The Strecker reaction of acetaldehyde, NH3, and HCN to afford alanine was studied by DFT calculations for the first time, which involves two reaction stages. In the first reaction stage, the aminonitrile was formed. The rate-determining step is the deprotonation of the NH3+ group in MeCH(OH)-NH3+ to form 1-aminoethanol, which occurs with an activation energy barrier (ΔE≠) of 9.6 kcal/mol. The stereochemistry (R or S) of the aminonitrile product is determined at the NH3 addition step to the carbonyl carbon of the aldehyde. While the addition of CN− to the carbon atom of the protonated imine 7 appears to scramble the stereochemistry, the water cluster above the imine plane reinforces the CN− to attack the imine group below the plane. The enforcement hinders the scrambling. In the second stage, the aminonitrile transforms to alanine, where an amide Me-CH(NH2)-C(=O)-NH2 is the key intermediate. The rate-determining step is the hydrolysis of the cyano group of N(amino)-protonated aminonitrile which occurs with an ΔE≠ value of 34.7 kcal/mol. In the Strecker reaction, the proton transfer along the hydrogen bonds plays a crucial role.
Keywords: amide intermediate; DFT calculations; hydrogen bonds; Strecker reaction; transition state
In 1850, Adolph Strecker reported a reaction that affords alanine from acetaldehyde, ammonia and hydrogen cyanide . The original form of Strecker amino acid synthesis is shown in Scheme 1(a). In this reaction, the aldehyde reacts with hydrogen cyanide to form an aminonitrile, which undergoes hydrolysis to afford alanine in the acidic solution. The traditional Strecker reaction gave racemic α-aminonitriles (mixtures of equal amounts of R and S forms), where an imine RCH=NH was considered to be the key intermediate . Three typical reactions are presented in Scheme 1(b) .

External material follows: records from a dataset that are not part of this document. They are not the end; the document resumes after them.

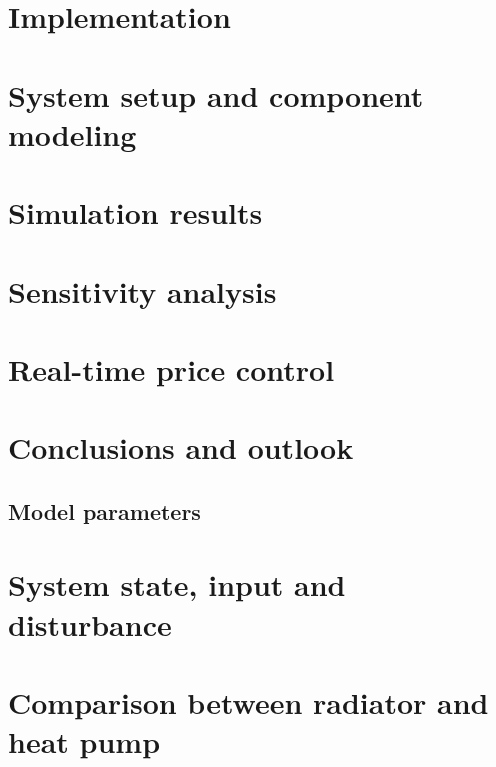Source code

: \documentclass[a4paper,11pt,twoside,onecolumn]{book}
\begin{document}
\chapter{Implementation}
\label{Implementation}
%


\chapter{System setup and component modeling}
\label{modeling}
%

\chapter{Simulation results}
\label{results}
%
\chapter{Sensitivity analysis}
\label{sensitivity}
%


\chapter{Real-time price control}
\label{real_time}
%



\chapter{Conclusions and outlook}
\label{conclusion}
%


\appendix
\begin{landscape}
\chapter{Model parameters}
\label{sec:coefficients}
%
\end{landscape}


\chapter{System state, input and disturbance}
\label{system_states}
%

\chapter{Comparison between radiator and heat pump}
\label{RADHP}
%
\end{document}
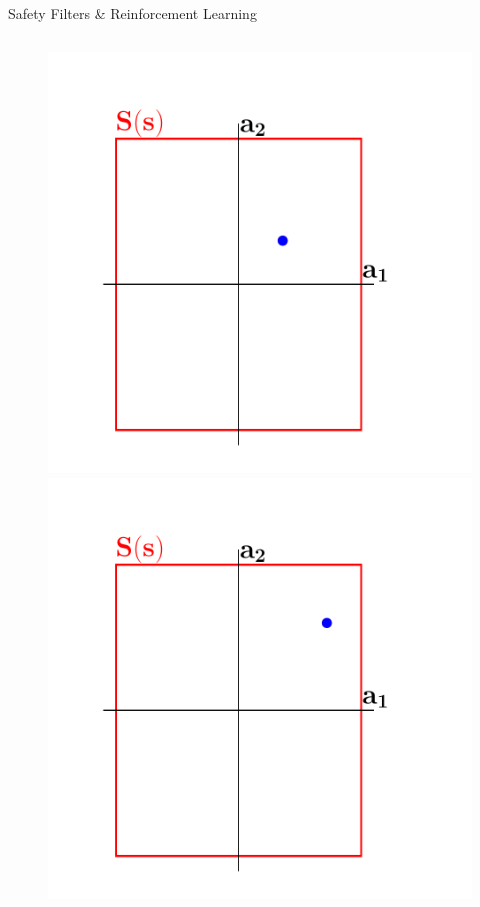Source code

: \documentclass[lecture]{beamer}
\begin{document}
\begin{frame}{\normalsize Safety Filters \& Reinforcement Learning}
\begin{columns}[t]
\begin{overlayarea}{\textwidth}{.5\textheight}
\begin{figure}
{	}
	      \only<8>
        {
        \center
	\includegraphics[width=1\textwidth,clip]{Codes/SafetyFilters/Projection5.pdf}
	}
	      \only<9>
        {
        \center
	\includegraphics[width=1\textwidth,clip]{Codes/SafetyFilters/Projection6.pdf}
}
\end{figure}
\end{overlayarea}
\end{columns}
\end{frame}
\end{document}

In 1963, Harada reported the first asymmetric Strecker reaction, in which an (S)-α-phenylethylamine was employed as the chiral auxiliary . In this reaction, he obtained a chiral alanine with 95% optically activity; see Scheme 2. In 1996, Lipton et al. succeeded in a series of asymmetric Strecker reactions by employing a chiral catalyst, a cyclic dipeptide . In these reactions, N-substituted imines react with HCN to yield (S)-α-aminonitriles with remarkably high enantiomeric excess (ee). One example is shown in Scheme 3.

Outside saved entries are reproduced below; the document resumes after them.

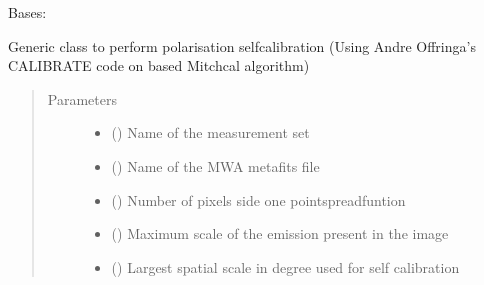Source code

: \documentclass[letterpaper,10pt,english]{sphinxmanual}
\begin{document}
\begin{fulllineitems}
\label{\detokenize{paircars:paircars.fullpol_selfcal_LTS.PolSelfcal}}
\sphinxAtStartPar
Bases: 

\sphinxAtStartPar
Generic class to perform polarisation self\sphinxhyphen{}calibration (Using Andre Offringa’s CALIBRATE code on based Mitchcal algorithm)
\begin{quote}\begin{description}
\item[{Parameters}] \leavevmode\begin{itemize}
\item {} 
\sphinxAtStartPar
{} () \textendash{} Name of the measurement set

\item {} 
\sphinxAtStartPar
{} () \textendash{} Name of the MWA metafits file

\item {} 
\sphinxAtStartPar
{} () \textendash{} Number of pixels side one point\sphinxhyphen{}spread\sphinxhyphen{}funtion

\item {} 
\sphinxAtStartPar
{} () \textendash{} Maximum scale of the emission present in the image

\item {} 
\sphinxAtStartPar
{} () \textendash{} Largest spatial scale in degree used for self calibration


\end{itemize}
\end{description}
\end{quote}
\end{fulllineitems}
\end{document}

However, when benzaldehyde and NH3 instead of the N-substituted imine were employed as the substrates, the reaction afforded an initial product Ph-CH(NH2)-CN of configurational instability. In the following, Sigman and Jacobsen used a parallel combinatorial library synthesis for the discovery and optimization of a chiral catalyst for the reaction of imines and HCN . From then on, various catalytic asymmetric Strecker reactions have been reported to gain high enantioselectivity of the hydrocyanation reaction of imines [7-12]. However, the origin of the enantioselectivity in the asymmetric Strecker reactions has not been clarified.

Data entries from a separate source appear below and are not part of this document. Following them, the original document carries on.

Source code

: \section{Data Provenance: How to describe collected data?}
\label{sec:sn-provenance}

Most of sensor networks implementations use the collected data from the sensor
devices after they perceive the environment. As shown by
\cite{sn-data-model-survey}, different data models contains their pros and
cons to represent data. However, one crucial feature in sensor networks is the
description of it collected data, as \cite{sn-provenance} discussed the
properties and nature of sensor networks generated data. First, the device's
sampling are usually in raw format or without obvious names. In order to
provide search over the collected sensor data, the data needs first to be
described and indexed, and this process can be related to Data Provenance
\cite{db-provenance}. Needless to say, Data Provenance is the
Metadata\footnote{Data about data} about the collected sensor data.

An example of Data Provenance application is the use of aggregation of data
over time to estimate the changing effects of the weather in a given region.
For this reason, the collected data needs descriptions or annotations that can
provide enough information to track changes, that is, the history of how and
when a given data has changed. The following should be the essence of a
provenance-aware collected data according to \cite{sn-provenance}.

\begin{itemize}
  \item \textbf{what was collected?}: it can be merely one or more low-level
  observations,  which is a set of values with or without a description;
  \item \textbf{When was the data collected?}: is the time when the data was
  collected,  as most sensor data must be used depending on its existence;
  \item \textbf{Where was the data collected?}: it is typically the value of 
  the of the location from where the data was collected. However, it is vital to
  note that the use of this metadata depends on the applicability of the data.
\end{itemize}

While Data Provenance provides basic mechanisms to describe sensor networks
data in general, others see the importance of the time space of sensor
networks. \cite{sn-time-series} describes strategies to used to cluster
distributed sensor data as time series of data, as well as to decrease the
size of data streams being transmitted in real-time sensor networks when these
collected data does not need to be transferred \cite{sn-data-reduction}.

To our knowledge, the elementary processes of the whole Strecker reaction have not been elucidated. As shown in Scheme 1, the Strecker reaction includes two reaction stages. The first reaction stage is the condensation of aldehydes with ammonia and hydrogen cyanide leading to α-aminonitriles . The second reaction stage is the hydrolysis of the nitrile group. In these reactions, K+ (or Na+) and Cl− ions are not involved, as shown in Scheme 1(a). Therefore, it is suitable to the theoretical investigation of the reaction mechanism, because the effect of counter ions does not need to be considered.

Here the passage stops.